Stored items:

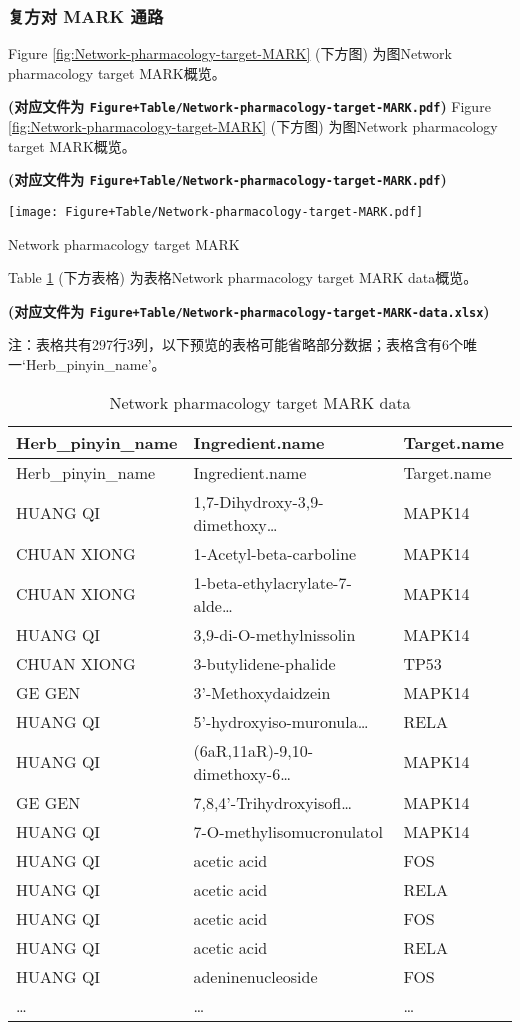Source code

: \documentclass[
]{article}
\begin{document}
\hypertarget{ux590dux65b9ux5bf9-mark-ux901aux8def}{%
\subsubsection{复方对 MARK 通路}\label{ux590dux65b9ux5bf9-mark-ux901aux8def}}

Figure \ref{fig:Network-pharmacology-target-MARK} (下方图) 为图Network pharmacology target MARK概览。

\textbf{(对应文件为 \texttt{Figure+Table/Network-pharmacology-target-MARK.pdf})}
Figure \ref{fig:Network-pharmacology-target-MARK} (下方图) 为图Network pharmacology target MARK概览。

\textbf{(对应文件为 \texttt{Figure+Table/Network-pharmacology-target-MARK.pdf})}

\def\@captype{figure}
\begin{center}
\texttt{[image: Figure+Table/Network-pharmacology-target-MARK.pdf]}
\caption{Network pharmacology target MARK}\label{fig:Network-pharmacology-target-MARK}
\end{center}

Table \ref{tab:Network-pharmacology-target-MARK-data} (下方表格) 为表格Network pharmacology target MARK data概览。

\textbf{(对应文件为 \texttt{Figure+Table/Network-pharmacology-target-MARK-data.xlsx})}

\begin{center}\begin{tcolorbox}[colback=gray!10, colframe=gray!50, width=0.9\linewidth, arc=1mm, boxrule=0.5pt]注：表格共有297行3列，以下预览的表格可能省略部分数据；表格含有6个唯一`Herb\_pinyin\_name'。
\end{tcolorbox}
\end{center}

\begin{longtable}[]{@{}lll@{}}
\caption{\label{tab:Network-pharmacology-target-MARK-data}Network pharmacology target MARK data}\tabularnewline
\toprule
Herb\_pinyin\_name & Ingredient.name & Target.name\tabularnewline
\midrule
\endfirsthead
\toprule
Herb\_pinyin\_name & Ingredient.name & Target.name\tabularnewline
\midrule
\endhead
HUANG QI & 1,7-Dihydroxy-3,9-dimethoxy\ldots{} & MAPK14\tabularnewline
CHUAN XIONG & 1-Acetyl-beta-carboline & MAPK14\tabularnewline
CHUAN XIONG & 1-beta-ethylacrylate-7-alde\ldots{} & MAPK14\tabularnewline
HUANG QI & 3,9-di-O-methylnissolin & MAPK14\tabularnewline
CHUAN XIONG & 3-butylidene-phalide & TP53\tabularnewline
GE GEN & 3'-Methoxydaidzein & MAPK14\tabularnewline
HUANG QI & 5'-hydroxyiso-muronula\ldots{} & RELA\tabularnewline
HUANG QI & (6aR,11aR)-9,10-dimethoxy-6\ldots{} & MAPK14\tabularnewline
GE GEN & 7,8,4'-Trihydroxyisofl\ldots{} & MAPK14\tabularnewline
HUANG QI & 7-O-methylisomucronulatol & MAPK14\tabularnewline
HUANG QI & acetic acid & FOS\tabularnewline
HUANG QI & acetic acid & RELA\tabularnewline
HUANG QI & acetic acid & FOS\tabularnewline
HUANG QI & acetic acid & RELA\tabularnewline
HUANG QI & adeninenucleoside & FOS\tabularnewline
\ldots{} & \ldots{} & \ldots{}\tabularnewline
\bottomrule
\end{longtable}
\end{document}
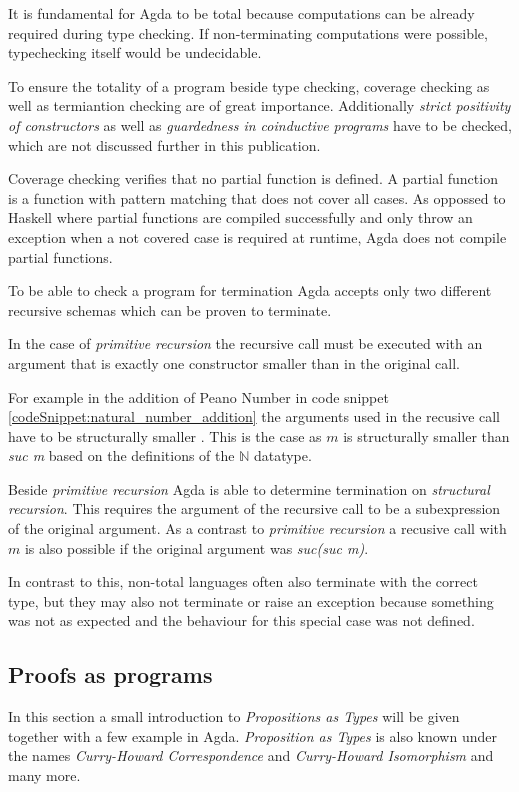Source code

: It is fundamental for Agda to be total because computations can be already required during type checking.
If non-terminating computations were possible, typechecking itself would be undecidable\cite{agda_wiki_totality}.

To ensure the totality of a program beside type checking, coverage checking as well as termiantion checking are of great importance. 
Additionally \emph{strict positivity of constructors} as well as \emph{guardedness in coinductive programs} have to be checked, which are not discussed further in this publication.

Coverage checking verifies that no partial function is defined. A partial function is a function with pattern matching that does not cover all cases.
As oppossed to Haskell where partial functions are compiled successfully and only throw an exception when a not covered case is required at runtime, Agda does not compile partial functions.

To be able to check a program for termination Agda accepts only two different recursive schemas which can be proven to terminate.

In the case of \emph{primitive recursion} the recursive call must be executed with an argument that is exactly one constructor smaller than in the original call.

For example in the addition of Peano Number in code snippet \ref{codeSnippet:natural_number_addition} the arguments used in the recusive call have to be structurally smaller \cite{norell:deptyped}. 
This is the case as $m$ is structurally smaller than \emph{suc m} based on the definitions of the $\mathbb{N}$ datatype.

Beside \emph{primitive recursion} Agda is able to determine termination on \emph{structural recursion}.
This requires the argument of the recursive call to be a subexpression of the original argument.
As a contrast to \emph{primitive recursion} a recusive call with $m$ is also possible if the original argument was \emph{suc(suc m)}.

In contrast to this, non-total languages often also terminate with the correct type, but they may also not terminate or raise an exception because something was not as expected and the behaviour for this special case was not defined.

\subsection{Proofs as programs}\label{section:agda_proofs}
In this section a small introduction to \emph{Propositions as Types}\cite{10.1145/2699407} will be given together with a few example in Agda. \emph{Proposition as Types} is also known under the names \emph{Curry-Howard Correspondence}\cite{10.5555/1076265} and \emph{Curry-Howard Isomorphism}\cite{10.1145/2841316} and many more.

### Your task
Pictures are to be dropped; every line of the records is to be returned unchanged.

### Answer below
Source code

: \documentclass[
]{article}
\begin{document}
\hypertarget{ux590dux65b9ux5bf9-mark-ux901aux8def}{%
\subsubsection{复方对 MARK 通路}\label{ux590dux65b9ux5bf9-mark-ux901aux8def}}

Figure \ref{fig:Network-pharmacology-target-MARK} (下方图) 为图Network pharmacology target MARK概览。

\textbf{(对应文件为 \texttt{Figure+Table/Network-pharmacology-target-MARK.pdf})}
Figure \ref{fig:Network-pharmacology-target-MARK} (下方图) 为图Network pharmacology target MARK概览。

\textbf{(对应文件为 \texttt{Figure+Table/Network-pharmacology-target-MARK.pdf})}

\def\@captype{figure}
\begin{center}
\texttt{[image: Figure+Table/Network-pharmacology-target-MARK.pdf]}
\caption{Network pharmacology target MARK}\label{fig:Network-pharmacology-target-MARK}
\end{center}

Table \ref{tab:Network-pharmacology-target-MARK-data} (下方表格) 为表格Network pharmacology target MARK data概览。

\textbf{(对应文件为 \texttt{Figure+Table/Network-pharmacology-target-MARK-data.xlsx})}

\begin{center}\begin{tcolorbox}[colback=gray!10, colframe=gray!50, width=0.9\linewidth, arc=1mm, boxrule=0.5pt]注：表格共有297行3列，以下预览的表格可能省略部分数据；表格含有6个唯一`Herb\_pinyin\_name'。
\end{tcolorbox}
\end{center}

\begin{longtable}[]{@{}lll@{}}
\caption{\label{tab:Network-pharmacology-target-MARK-data}Network pharmacology target MARK data}\tabularnewline
\toprule
Herb\_pinyin\_name & Ingredient.name & Target.name\tabularnewline
\midrule
\endfirsthead
\toprule
Herb\_pinyin\_name & Ingredient.name & Target.name\tabularnewline
\midrule
\endhead
HUANG QI & 1,7-Dihydroxy-3,9-dimethoxy\ldots{} & MAPK14\tabularnewline
CHUAN XIONG & 1-Acetyl-beta-carboline & MAPK14\tabularnewline
CHUAN XIONG & 1-beta-ethylacrylate-7-alde\ldots{} & MAPK14\tabularnewline
HUANG QI & 3,9-di-O-methylnissolin & MAPK14\tabularnewline
CHUAN XIONG & 3-butylidene-phalide & TP53\tabularnewline
GE GEN & 3'-Methoxydaidzein & MAPK14\tabularnewline
HUANG QI & 5'-hydroxyiso-muronula\ldots{} & RELA\tabularnewline
HUANG QI & (6aR,11aR)-9,10-dimethoxy-6\ldots{} & MAPK14\tabularnewline
GE GEN & 7,8,4'-Trihydroxyisofl\ldots{} & MAPK14\tabularnewline
HUANG QI & 7-O-methylisomucronulatol & MAPK14\tabularnewline
HUANG QI & acetic acid & FOS\tabularnewline
HUANG QI & acetic acid & RELA\tabularnewline
HUANG QI & acetic acid & FOS\tabularnewline
HUANG QI & acetic acid & RELA\tabularnewline
HUANG QI & adeninenucleoside & FOS\tabularnewline
\ldots{} & \ldots{} & \ldots{}\tabularnewline
\bottomrule
\end{longtable}
\end{document}
Source code

: It is fundamental for Agda to be total because computations can be already required during type checking.
If non-terminating computations were possible, typechecking itself would be undecidable\cite{agda_wiki_totality}.

To ensure the totality of a program beside type checking, coverage checking as well as termiantion checking are of great importance. 
Additionally \emph{strict positivity of constructors} as well as \emph{guardedness in coinductive programs} have to be checked, which are not discussed further in this publication.

Coverage checking verifies that no partial function is defined. A partial function is a function with pattern matching that does not cover all cases.
As oppossed to Haskell where partial functions are compiled successfully and only throw an exception when a not covered case is required at runtime, Agda does not compile partial functions.

To be able to check a program for termination Agda accepts only two different recursive schemas which can be proven to terminate.

In the case of \emph{primitive recursion} the recursive call must be executed with an argument that is exactly one constructor smaller than in the original call.

For example in the addition of Peano Number in code snippet \ref{codeSnippet:natural_number_addition} the arguments used in the recusive call have to be structurally smaller \cite{norell:deptyped}. 
This is the case as $m$ is structurally smaller than \emph{suc m} based on the definitions of the $\mathbb{N}$ datatype.

Beside \emph{primitive recursion} Agda is able to determine termination on \emph{structural recursion}.
This requires the argument of the recursive call to be a subexpression of the original argument.
As a contrast to \emph{primitive recursion} a recusive call with $m$ is also possible if the original argument was \emph{suc(suc m)}.

In contrast to this, non-total languages often also terminate with the correct type, but they may also not terminate or raise an exception because something was not as expected and the behaviour for this special case was not defined.

\subsection{Proofs as programs}\label{section:agda_proofs}
In this section a small introduction to \emph{Propositions as Types}\cite{10.1145/2699407} will be given together with a few example in Agda. \emph{Proposition as Types} is also known under the names \emph{Curry-Howard Correspondence}\cite{10.5555/1076265} and \emph{Curry-Howard Isomorphism}\cite{10.1145/2841316} and many more.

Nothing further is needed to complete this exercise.